I think that those of us who are not psychopaths or sociopaths, or driven by despair and manipulation to antisocial extremist views, need to dedicate ourselves to supporting a system that will provide a good life for all, to an accompanying benevolent mindset, and to spreading both commitments among as many fellow humans as we can. The way things are developing, this is not only necessary for a good life but for mankind’s survival.
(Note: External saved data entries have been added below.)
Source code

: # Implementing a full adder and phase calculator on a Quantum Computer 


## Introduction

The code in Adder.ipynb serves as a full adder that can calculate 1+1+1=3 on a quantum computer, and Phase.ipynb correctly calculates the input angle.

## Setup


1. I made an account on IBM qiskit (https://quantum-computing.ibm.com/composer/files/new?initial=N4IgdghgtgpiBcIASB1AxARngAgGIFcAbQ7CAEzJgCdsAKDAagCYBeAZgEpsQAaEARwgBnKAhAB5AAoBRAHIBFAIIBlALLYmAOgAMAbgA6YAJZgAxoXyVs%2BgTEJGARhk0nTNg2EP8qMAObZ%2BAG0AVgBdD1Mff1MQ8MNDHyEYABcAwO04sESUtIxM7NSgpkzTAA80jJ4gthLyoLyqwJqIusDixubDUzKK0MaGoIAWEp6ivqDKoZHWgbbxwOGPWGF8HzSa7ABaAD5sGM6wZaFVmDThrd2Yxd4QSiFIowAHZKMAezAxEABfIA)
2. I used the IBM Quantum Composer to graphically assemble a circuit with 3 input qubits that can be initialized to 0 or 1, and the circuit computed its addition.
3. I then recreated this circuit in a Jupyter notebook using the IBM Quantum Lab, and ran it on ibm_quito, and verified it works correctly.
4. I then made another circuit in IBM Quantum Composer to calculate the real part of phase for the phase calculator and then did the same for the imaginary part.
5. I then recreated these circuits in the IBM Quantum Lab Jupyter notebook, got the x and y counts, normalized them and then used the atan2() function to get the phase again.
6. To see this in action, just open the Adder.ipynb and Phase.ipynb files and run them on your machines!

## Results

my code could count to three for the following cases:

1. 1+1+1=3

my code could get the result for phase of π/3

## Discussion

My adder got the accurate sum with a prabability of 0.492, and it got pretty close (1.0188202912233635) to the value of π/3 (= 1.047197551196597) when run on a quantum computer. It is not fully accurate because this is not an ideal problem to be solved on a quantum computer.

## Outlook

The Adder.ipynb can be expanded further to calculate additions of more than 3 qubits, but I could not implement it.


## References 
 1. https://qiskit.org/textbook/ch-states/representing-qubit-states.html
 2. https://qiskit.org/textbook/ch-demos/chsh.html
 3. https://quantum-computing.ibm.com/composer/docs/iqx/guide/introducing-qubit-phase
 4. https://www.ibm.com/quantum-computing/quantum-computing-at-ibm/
By the way, don’t suspect all poor people as selfish extremists. The most generous, benevolent, and humane people are often found among the poor — as long as desperation doesn’t push them over the edge. That’s because these social characteristics are the basis for mutuality which has allowed the human species to survive this long. So, poverty doesn’t automatically rob us of our humanity. There exists a breaking point beyond which the social instincts that make us truly human collapse and allow the dark side to dominate, stimulated by an environment of distrust, abuse, and pure self preservation, such as the world in which true vermin (insects and such) live. Besides hardship and lack of recourse, mind manipulation from the top can easily push susceptible people over the edge, even the less desperate, by twisting concepts such as property into justifiers for exploitation and oppression and by instilling false narratives such as that all human beings are purely evil by nature.
This is nonsense propagated by evil people and their stooges in order to justify their evil. We carry both bright and dark elements within ourselves, and it is up to us to choose one over the other. And the type of society we promote, create, and uphold is the result of that choice.